5-Block Charm Sampler Quilt Pattern & KISMIF Linky Party 15

So I've decided to enter the Quilt Blogger's Festival over at Amy's Creative Side.



I decided to enter their new category--designed by me--with my latest quilt pattern, 5-Block Charm Square Sampler Quilt.  A special "thank-you" goes out to Karen Perry for doing the pattern checking and piecing of this top.  I did something similar for Moda Bake Shop--but with different quilt blocks and thought it would be fun to publish another version of the pattern in its original setting.

It can be purchased here: Craftsy, Etsy and Pattern Spot.

Also, as promised, some new patterns that work with pre-cuts are available now on Connecting Threads.


The Ruby fabric line from Moda Fabrics was used to create this quilt top.  Looking at it, it's hard to believe that it was once all charm squares!
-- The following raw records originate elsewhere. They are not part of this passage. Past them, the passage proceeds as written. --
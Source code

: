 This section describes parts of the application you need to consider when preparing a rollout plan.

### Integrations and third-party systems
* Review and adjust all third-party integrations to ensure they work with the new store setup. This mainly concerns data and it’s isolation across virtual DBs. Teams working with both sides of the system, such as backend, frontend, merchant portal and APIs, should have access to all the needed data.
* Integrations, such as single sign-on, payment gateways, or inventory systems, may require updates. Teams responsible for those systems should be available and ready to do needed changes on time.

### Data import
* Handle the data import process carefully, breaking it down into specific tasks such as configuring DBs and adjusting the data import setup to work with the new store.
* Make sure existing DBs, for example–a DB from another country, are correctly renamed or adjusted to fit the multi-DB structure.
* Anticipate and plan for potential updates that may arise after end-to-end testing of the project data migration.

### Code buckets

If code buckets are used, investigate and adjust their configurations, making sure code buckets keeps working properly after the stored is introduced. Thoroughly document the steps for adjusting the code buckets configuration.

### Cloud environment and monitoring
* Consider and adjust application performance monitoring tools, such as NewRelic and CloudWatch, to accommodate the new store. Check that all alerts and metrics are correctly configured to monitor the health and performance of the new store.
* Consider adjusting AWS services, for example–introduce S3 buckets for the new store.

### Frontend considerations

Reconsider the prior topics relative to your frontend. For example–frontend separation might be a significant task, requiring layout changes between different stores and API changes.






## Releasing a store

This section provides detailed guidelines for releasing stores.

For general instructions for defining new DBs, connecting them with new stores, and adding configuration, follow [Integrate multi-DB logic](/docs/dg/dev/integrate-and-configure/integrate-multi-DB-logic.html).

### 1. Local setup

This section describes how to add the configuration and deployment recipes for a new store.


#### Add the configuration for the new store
The center of the blocks was perfect for some curved cross-hatching.

The center of this block was perfect for a nice swirl.



Today's FMQ (free-motion quilting) tutorial is about this quilt and is being shared with My Quilt Infatuation Linky Party and Sew Fresh Quilts Linky Party.  As always, remember to KISMIF (Keep It Simple & Make It Fun).

The hardest part of quilting this project is that my machine doesn't have a 22 inch throat--so how can I custom quilt all of those blocks at once?  I had to divide them in sections and decided that all of the "back-ground" (white) areas would be done in white and the print fabric areas would have a loop the loop style to them.  Truthfully, my machine only has a 9-inch throat so I work in sections about 6 inches wide at a time.  If you look at the photo below, you can see the back of the quilt and that the block is stitched in the ditch in thirds.  This just happens to correspond to my machine's throat space.

You can see how it looks on the back.

Un-loading the quilt from the quilting frame--my favorite part!